9. Elimination. As part of my technique for factoring, I memorized a bunch of products; and now, for certain combinations of numbers, I can use them for divisibility testing, in what you might call a process of elimination. Is 994 divisible by 23? No, because 989, a.k.a. 23×43, is.

   That's just a special case, though. What elimination is really good for is testing divisibility of a whole range of numbers all at once … you just find one that's divisible, then check off the rest in steps of m. That's not a new idea, by the way; the process I just described is none other than a single iteration in the sieve of Eratosthenes.

10. Ascending sequences. This method is another one that I haven't explained anywhere else. What it's good for is testing divisibility of a single number n by a sequence of numbers m … particularly, by the sequence of prime numbers. So, in other words, it's good for testing primality. The sequence doesn't have to be ascending, but there's no reason to pretend it's not.

    Here's how it works. Suppose we have the number n written out in terms of a quotient A and remainder B, as if we've divided by the prime p_i.

    n = Ap_i + B

    If the remainder is zero, we've found a factor, and are done; otherwise, we want to move to the next prime, p_i+1. To do that, we just replace p_i by p_i+1 in the equation, then balance that increase by a corresponding decrease in the second term, like so.

    n = Ap_i+1 + [B − A(p_i+1−p_i)]

    Finally, if the second term has become negative, we just shift a few p_i+1s from the first term. I won't bother writing an equation for that, I'll just let you see how it works in the following example.

    271 =	7	×	37	+	12
    	7		41		−16
    	6		41		25
    	6		43		13
    	6		47		−11
    	5		47		36
    	5		53		6

    In practice, it's not quite that easy … the quotient A always turns out to be inconveniently large. Still, I thought the idea was worth mentioning.

    The source of the idea is also worth mentioning. For some reason, I really dislike having to do long division by 29 and 31. So, before I realized there was a combined reduction rule based on 899, I had worked out a special way of handling those two. First I'd divide by 30—which is easy, you just ignore the last digit and divide by 3—and write the number as follows, …

    n = A×30 + B

    … then I'd use the relations below to check divisibility.

    n ≡ B + A mod 29
    n ≡ B − A mod 31

    Actually I checked A ± B … that works just as well, here.

So there you have it, a bunch of methods for divisibility testing. Some are more useful than others, but they're all at least a little bit useful; in fact I've used every one at least once.

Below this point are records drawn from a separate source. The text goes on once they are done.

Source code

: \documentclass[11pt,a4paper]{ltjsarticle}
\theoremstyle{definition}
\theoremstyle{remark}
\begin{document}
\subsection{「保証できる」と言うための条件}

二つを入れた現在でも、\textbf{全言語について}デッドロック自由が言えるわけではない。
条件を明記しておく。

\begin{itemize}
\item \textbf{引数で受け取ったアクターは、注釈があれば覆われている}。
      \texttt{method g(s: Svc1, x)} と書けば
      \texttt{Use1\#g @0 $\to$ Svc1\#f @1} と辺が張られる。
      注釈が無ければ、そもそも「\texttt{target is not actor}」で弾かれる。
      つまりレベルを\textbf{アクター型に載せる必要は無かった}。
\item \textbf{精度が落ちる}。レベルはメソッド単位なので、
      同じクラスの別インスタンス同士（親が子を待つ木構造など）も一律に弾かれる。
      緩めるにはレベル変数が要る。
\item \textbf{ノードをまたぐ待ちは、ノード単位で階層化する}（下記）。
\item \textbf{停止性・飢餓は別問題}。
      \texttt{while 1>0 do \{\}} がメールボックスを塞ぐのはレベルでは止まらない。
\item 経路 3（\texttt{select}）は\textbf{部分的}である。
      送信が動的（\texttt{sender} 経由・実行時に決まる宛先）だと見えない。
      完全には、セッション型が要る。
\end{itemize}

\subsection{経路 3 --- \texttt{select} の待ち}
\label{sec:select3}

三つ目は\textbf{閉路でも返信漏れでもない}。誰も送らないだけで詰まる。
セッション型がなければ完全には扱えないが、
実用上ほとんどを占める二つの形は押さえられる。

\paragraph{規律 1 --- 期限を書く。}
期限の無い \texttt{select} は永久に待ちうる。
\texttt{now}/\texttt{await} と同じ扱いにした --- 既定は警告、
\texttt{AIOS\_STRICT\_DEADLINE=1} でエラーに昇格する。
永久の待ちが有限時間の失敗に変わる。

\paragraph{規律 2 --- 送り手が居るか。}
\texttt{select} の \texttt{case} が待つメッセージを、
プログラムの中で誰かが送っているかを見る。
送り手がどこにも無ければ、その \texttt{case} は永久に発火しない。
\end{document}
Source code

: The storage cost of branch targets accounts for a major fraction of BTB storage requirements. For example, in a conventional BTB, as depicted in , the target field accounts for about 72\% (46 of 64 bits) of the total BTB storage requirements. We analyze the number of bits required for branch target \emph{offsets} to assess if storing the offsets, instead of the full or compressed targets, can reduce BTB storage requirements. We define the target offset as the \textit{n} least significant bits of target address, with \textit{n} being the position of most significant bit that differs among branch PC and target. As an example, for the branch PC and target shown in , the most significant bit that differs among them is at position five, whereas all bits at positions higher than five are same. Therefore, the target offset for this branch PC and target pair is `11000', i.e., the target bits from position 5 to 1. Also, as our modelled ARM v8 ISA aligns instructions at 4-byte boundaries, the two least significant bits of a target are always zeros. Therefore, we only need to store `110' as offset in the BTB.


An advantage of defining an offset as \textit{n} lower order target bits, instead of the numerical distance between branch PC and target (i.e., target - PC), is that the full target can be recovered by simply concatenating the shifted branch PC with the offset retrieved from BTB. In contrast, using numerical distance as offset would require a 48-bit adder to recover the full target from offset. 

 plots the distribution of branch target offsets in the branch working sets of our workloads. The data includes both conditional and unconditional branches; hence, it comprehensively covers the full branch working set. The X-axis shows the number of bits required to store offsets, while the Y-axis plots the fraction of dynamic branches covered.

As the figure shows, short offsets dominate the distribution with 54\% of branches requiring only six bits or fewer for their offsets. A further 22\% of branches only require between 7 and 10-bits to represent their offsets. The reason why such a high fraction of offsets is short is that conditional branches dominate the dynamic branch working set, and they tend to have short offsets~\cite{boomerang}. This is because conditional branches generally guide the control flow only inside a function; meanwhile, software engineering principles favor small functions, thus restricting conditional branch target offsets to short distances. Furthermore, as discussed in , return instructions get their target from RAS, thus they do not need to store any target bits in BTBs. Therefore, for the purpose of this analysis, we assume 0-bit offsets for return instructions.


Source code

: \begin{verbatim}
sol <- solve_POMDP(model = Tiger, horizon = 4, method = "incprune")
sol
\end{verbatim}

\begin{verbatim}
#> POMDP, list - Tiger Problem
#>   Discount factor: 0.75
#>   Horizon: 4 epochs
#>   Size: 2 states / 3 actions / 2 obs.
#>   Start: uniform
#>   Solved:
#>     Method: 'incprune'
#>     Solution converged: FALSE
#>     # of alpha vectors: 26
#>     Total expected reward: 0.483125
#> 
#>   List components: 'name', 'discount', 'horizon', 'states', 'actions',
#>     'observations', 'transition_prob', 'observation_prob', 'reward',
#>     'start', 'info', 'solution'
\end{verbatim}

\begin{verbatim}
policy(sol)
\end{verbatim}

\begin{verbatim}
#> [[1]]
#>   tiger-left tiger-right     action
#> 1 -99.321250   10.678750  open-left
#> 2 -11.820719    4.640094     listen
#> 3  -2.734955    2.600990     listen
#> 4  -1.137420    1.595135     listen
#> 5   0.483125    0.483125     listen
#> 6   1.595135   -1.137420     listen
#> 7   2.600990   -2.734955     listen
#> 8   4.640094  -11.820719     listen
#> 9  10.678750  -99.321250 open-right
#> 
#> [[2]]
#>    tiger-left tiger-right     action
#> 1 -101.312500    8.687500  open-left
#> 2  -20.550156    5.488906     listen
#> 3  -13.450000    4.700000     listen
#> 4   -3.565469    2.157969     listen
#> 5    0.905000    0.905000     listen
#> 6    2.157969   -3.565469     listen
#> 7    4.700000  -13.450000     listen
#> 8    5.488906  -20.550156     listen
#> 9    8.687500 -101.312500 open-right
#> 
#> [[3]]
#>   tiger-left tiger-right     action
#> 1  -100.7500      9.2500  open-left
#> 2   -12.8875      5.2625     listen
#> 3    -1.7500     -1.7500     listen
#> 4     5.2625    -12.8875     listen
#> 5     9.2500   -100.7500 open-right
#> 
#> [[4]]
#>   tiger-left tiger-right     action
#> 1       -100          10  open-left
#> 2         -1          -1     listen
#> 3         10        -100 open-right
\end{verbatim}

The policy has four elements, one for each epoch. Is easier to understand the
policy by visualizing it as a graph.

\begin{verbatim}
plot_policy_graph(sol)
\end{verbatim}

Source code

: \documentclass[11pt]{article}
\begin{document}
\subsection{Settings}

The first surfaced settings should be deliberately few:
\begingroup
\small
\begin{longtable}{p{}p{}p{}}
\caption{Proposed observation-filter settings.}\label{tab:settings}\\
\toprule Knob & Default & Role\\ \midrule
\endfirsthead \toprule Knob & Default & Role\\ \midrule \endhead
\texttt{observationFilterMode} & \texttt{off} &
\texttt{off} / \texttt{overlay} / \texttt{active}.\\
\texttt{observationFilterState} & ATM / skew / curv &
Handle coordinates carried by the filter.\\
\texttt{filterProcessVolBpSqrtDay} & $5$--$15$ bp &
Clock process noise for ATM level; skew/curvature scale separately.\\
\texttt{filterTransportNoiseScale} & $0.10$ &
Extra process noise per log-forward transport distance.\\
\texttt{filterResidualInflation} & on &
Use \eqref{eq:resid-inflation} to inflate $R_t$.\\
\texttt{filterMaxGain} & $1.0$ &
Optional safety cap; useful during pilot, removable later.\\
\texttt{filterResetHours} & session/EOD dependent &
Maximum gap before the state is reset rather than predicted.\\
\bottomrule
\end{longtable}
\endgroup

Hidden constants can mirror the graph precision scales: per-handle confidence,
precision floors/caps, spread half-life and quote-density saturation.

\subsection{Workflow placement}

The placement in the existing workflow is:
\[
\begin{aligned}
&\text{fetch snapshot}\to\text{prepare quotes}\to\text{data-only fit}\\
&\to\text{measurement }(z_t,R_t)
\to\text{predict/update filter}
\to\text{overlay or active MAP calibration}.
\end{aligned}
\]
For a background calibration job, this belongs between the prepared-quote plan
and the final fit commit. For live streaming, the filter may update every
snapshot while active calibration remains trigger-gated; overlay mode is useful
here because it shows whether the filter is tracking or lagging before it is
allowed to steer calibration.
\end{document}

There's one other method I wanted to mention, but I didn't want to include it in the list because it's speculative, and I've never used it. It occurred to me that, with practice, converting from one base to another is not necessarily an expensive operation. So, if you could find some base that complemented base 10 as far as which prime factors were easy to detect, it might be worthwhile to convert to that base and perform tests there. The remark about dividing by 30, above, leads in that direction … the reduction rules for 29 and 31 in base 30 are the same as the rules for 9 and 11 in base 10. The essay In Other Bases doesn't address this exact question, but it certainly contains a lot of relevant information.